START Dataset extract

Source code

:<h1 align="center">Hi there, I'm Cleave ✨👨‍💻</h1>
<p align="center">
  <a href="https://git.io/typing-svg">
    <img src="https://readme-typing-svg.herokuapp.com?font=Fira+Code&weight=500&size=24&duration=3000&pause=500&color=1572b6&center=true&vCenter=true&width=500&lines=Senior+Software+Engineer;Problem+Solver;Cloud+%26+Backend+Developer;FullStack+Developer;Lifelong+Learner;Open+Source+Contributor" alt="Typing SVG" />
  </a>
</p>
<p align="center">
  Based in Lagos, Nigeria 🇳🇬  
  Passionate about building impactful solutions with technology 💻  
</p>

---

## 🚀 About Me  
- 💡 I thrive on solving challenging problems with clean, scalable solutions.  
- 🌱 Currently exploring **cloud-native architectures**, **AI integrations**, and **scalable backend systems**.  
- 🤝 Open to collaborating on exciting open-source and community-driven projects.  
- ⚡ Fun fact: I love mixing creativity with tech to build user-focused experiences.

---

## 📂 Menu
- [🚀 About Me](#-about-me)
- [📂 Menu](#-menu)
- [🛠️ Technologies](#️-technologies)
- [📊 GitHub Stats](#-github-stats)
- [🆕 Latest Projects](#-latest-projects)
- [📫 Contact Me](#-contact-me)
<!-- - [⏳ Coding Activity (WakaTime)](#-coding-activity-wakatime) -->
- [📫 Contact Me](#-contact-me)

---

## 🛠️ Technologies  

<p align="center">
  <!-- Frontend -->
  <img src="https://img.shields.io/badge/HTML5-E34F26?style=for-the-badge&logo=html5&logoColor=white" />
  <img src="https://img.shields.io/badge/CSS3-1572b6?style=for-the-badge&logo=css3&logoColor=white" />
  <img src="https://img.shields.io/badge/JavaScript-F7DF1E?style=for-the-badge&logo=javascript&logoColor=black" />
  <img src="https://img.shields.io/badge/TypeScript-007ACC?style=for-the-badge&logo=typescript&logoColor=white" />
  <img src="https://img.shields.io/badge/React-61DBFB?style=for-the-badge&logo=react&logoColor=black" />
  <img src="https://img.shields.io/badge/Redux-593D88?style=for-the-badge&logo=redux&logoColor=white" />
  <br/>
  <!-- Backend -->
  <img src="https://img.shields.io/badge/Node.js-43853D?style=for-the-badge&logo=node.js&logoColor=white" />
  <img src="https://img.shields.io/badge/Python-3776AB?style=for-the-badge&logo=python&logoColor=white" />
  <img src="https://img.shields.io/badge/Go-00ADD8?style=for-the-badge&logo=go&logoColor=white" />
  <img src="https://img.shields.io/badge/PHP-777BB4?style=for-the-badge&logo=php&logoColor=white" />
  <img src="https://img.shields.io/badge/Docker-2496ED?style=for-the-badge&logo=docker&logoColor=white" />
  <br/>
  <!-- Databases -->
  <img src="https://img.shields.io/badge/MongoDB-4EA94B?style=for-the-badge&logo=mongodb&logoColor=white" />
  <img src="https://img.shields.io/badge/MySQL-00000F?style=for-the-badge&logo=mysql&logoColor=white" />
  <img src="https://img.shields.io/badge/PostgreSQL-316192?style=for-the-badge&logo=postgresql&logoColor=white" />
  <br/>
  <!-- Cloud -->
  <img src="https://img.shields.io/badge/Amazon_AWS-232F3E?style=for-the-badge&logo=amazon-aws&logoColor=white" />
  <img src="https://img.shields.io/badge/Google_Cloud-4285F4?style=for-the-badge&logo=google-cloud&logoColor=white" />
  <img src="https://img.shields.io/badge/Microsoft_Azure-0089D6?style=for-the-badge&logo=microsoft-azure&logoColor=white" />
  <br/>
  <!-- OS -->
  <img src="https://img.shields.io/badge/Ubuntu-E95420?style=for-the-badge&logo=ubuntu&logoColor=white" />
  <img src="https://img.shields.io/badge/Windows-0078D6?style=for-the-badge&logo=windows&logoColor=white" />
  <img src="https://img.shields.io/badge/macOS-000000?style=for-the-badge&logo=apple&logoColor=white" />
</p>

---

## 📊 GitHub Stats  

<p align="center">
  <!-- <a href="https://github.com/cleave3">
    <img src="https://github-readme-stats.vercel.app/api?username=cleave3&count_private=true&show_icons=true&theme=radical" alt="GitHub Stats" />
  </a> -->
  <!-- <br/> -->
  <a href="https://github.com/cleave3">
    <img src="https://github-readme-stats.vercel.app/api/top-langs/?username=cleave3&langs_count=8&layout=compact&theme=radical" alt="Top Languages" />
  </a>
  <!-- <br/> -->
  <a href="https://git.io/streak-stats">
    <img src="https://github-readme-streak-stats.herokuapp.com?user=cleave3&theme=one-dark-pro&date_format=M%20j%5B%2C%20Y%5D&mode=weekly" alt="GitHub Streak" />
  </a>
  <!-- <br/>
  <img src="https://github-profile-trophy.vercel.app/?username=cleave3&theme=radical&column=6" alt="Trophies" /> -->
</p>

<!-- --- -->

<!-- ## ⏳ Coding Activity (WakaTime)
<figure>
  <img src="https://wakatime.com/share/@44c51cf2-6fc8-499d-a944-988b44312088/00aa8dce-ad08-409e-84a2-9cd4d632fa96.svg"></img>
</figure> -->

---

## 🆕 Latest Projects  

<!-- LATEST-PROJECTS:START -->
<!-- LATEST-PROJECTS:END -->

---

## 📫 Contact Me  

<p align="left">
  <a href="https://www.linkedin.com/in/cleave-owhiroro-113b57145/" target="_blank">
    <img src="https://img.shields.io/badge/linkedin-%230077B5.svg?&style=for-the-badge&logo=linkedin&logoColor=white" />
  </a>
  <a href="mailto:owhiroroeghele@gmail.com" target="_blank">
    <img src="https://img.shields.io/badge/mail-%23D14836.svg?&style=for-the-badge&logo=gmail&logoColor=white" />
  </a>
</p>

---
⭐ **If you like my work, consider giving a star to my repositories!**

END Dataset extract

### What is expected
Determine how many lines above contain "linkedin" as a word or string. Give the number alone.

### Result below
2